Exact copy, pictures excluded: print the lines from the one with "Web-based entertainer and" through the final line of the records.

(Collected data)
^^^^^^^^^^^^^^^^
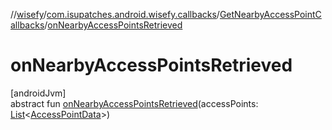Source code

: //[wisefy](../../../index.md)/[com.isupatches.android.wisefy.callbacks](../index.md)/[GetNearbyAccessPointCallbacks](index.md)/[onNearbyAccessPointsRetrieved](on-nearby-access-points-retrieved.md)

# onNearbyAccessPointsRetrieved

[androidJvm]\
abstract fun [onNearbyAccessPointsRetrieved](on-nearby-access-points-retrieved.md)(accessPoints: [List](https://kotlinlang.org/api/latest/jvm/stdlib/kotlin.collections/-list/index.html)<[AccessPointData](../../com.isupatches.android.wisefy.accesspoints.entities/-access-point-data/index.md)>)
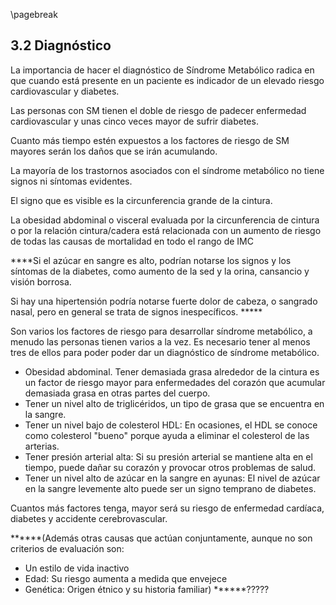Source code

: \pagebreak

## 3.2 Diagnóstico

La importancia de hacer el diagnóstico de Síndrome Metabólico radica en que cuando está presente en un paciente es indicador de un elevado riesgo cardiovascular y diabetes. 

Las personas con SM tienen el doble de riesgo de padecer enfermedad cardiovascular y unas cinco veces mayor de sufrir diabetes. 

Cuanto más tiempo estén expuestos a los factores de riesgo de SM mayores serán los daños que se irán acumulando. 

La mayoría de los trastornos asociados con el síndrome metabólico no tiene signos ni síntomas evidentes. 

El signo que es visible es la circunferencia grande de la cintura. 

La obesidad abdominal o visceral evaluada por la circunferencia de cintura o por la relación cintura/cadera está relacionada con un aumento de riesgo de todas las causas de mortalidad en todo el rango de IMC 

****Si el azúcar en sangre es alto, podrían notarse los signos y los síntomas de la diabetes, como aumento de la sed y la orina, cansancio y visión borrosa. 

Si hay una hipertensión podría notarse fuerte dolor de cabeza, o sangrado nasal, pero en general se trata de signos inespecíficos. ***** 

Son varios los factores de riesgo para desarrollar síndrome metabólico, a menudo las personas tienen varios a la vez. Es necesario tener al menos tres de ellos para poder poder dar un diagnóstico de síndrome metabólico.

- Obesidad abdominal. Tener demasiada grasa alrededor de la cintura es un factor de riesgo mayor para enfermedades del corazón que acumular demasiada grasa en otras partes del cuerpo. 
- Tener un nivel alto de triglicéridos, un tipo de grasa que se encuentra en la sangre. 
- Tener un nivel bajo de colesterol HDL: En ocasiones, el HDL se conoce como colesterol "bueno" porque ayuda a eliminar el colesterol de las arterias. 
- Tener presión arterial alta: Si su presión arterial se mantiene alta en el tiempo, puede dañar su corazón y provocar otros problemas de salud. 
- Tener un nivel alto de azúcar en la sangre en ayunas: El nivel de azúcar en la sangre levemente alto puede ser un signo temprano de diabetes. 

Cuantos más factores tenga, mayor será su riesgo de enfermedad cardíaca, diabetes y accidente cerebrovascular. 

******(Además otras causas que actúan conjuntamente, aunque no son criterios de evaluación son: 

- Un estilo de vida inactivo 
- Edad: Su riesgo aumenta a medida que envejece 
- Genética: Origen étnico y su historia familiar) ******????? 

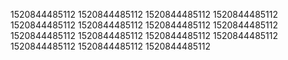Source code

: 1520844485112
1520844485112
1520844485112
1520844485112
1520844485112
1520844485112
1520844485112
1520844485112
1520844485112
1520844485112
1520844485112
1520844485112
1520844485112
1520844485112
1520844485112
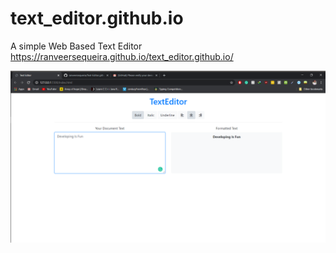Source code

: # text_editor.github.io
A simple Web Based Text Editor
https://ranveersequeira.github.io/text_editor.github.io/



 ![Image of Project](/screenshot.png) 
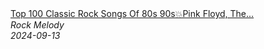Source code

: <!--2024-09-13 13:00:07-->
<div class="yb">
  <a class="nodecor" href="/posts.html?rok/top_100_classic_rock_songs_of_80s_90s_pink_floyd_the_beatles_the_rolling_stones_queen_acdc">
    <img class="preview" data-videoid="iUOQa84BtWU" src="https://i2.ytimg.com/vi/iUOQa84BtWU/hqdefault.jpg" align="middle" alt="">
  </a>
  <div class="inlbl text">
    <a class="nodecor" href="/posts.html?rok/top_100_classic_rock_songs_of_80s_90s_pink_floyd_the_beatles_the_rolling_stones_queen_acdc">Top 100 Classic Rock Songs Of 80s 90s💥Pink Floyd, The...</a><br>
    <i class="smaller2">Rock Melody</i><br>
    <i class="smaller3">2024-09-13</i>
  </div>
</div>

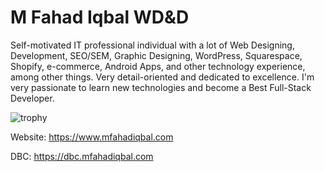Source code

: # M Fahad Iqbal WD&D

Self-motivated IT professional individual with a lot of Web Designing, Development, SEO/SEM, Graphic Designing, WordPress, Squarespace, Shopify, e-commerce, Android Apps, and other technology experience, among other things. Very detail-oriented and dedicated to excellence. I'm very passionate to learn new technologies and become a Best Full-Stack Developer.

![trophy](https://github-profile-trophy.vercel.app/?username=mfahadiqbalofcl&theme=onedark)

Website: https://www.mfahadiqbal.com

DBC: https://dbc.mfahadiqbal.com
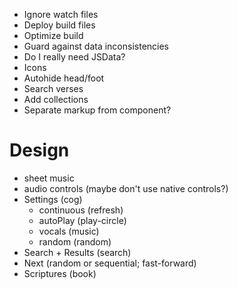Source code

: + Ignore watch files
+ Deploy build files
+ Optimize build
+ Guard against data inconsistencies
+ Do I really need JSData?
+ Icons
+ Autohide head/foot
+ Search verses
+ Add collections
+ Separate markup from component?


# Design

+ sheet music
+ audio controls (maybe don't use native controls?)
+ Settings (cog)
  + continuous (refresh)
  + autoPlay (play-circle)
  + vocals (music)
  + random (random)
+ Search + Results (search)
+ Next (random or sequential; fast-forward)
+ Scriptures (book)
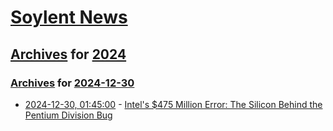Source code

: # [Soylent News](../../../README.md)

## [Archives](../../index.md) for [2024](../index.md)

### [Archives](../../index.md) for [2024-12-30](index.md)

* [2024-12-30, 01:45:00](https://soylentnews.org/article.pl?sid=24/12/29/1415255&from=rss) - [Intel's $475 Million Error: The Silicon Behind the Pentium Division Bug](https://soylentnews.org/article.pl?sid=24/12/29/1415255&from=rss)
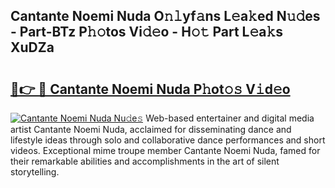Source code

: ## Cantante Noemi Nuda O𝚗𝚕yf𝚊ns L𝚎a𝚔ed N𝚞𝚍es - Part-BTz P𝚑𝚘tos Vi𝚍𝚎o - H𝚘𝚝 Part L𝚎a𝚔s XuDZa

# <h2><a href="http://kf71d3.oniu.top/?m=Cantante+Noemi+Nuda">🔗👉 🔴 Cantante Noemi Nuda P𝚑ot𝚘𝚜 V𝚒d𝚎o</a></h2>

[![Cantante Noemi Nuda Nu𝚍e𝚜](https://i.imgur.com/0qMVB7G.gif)](http://kf71d3.oniu.top/?m=Cantante+Noemi+Nuda)
Web-based entertainer and digital media artist Cantante Noemi Nuda, acclaimed for disseminating dance and lifestyle ideas through solo and collaborative dance performances and short videos. Exceptional mime troupe member Cantante Noemi Nuda, famed for their remarkable abilities and accomplishments in the art of silent storytelling.  
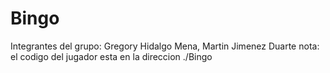 # Bingo
Integrantes del grupo: Gregory Hidalgo Mena, Martin Jimenez Duarte
nota: el codigo del jugador esta en la direccion ./Bingo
^^^^^^^^^^^^^^^^
Response area:
Web-based entertainer and digital media artist Cantante Noemi Nuda, acclaimed for disseminating dance and lifestyle ideas through solo and collaborative dance performances and short videos. Exceptional mime troupe member Cantante Noemi Nuda, famed for their remarkable abilities and accomplishments in the art of silent storytelling.  
 # Bingo
Integrantes del grupo: Gregory Hidalgo Mena, Martin Jimenez Duarte
nota: el codigo del jugador esta en la direccion ./Bingo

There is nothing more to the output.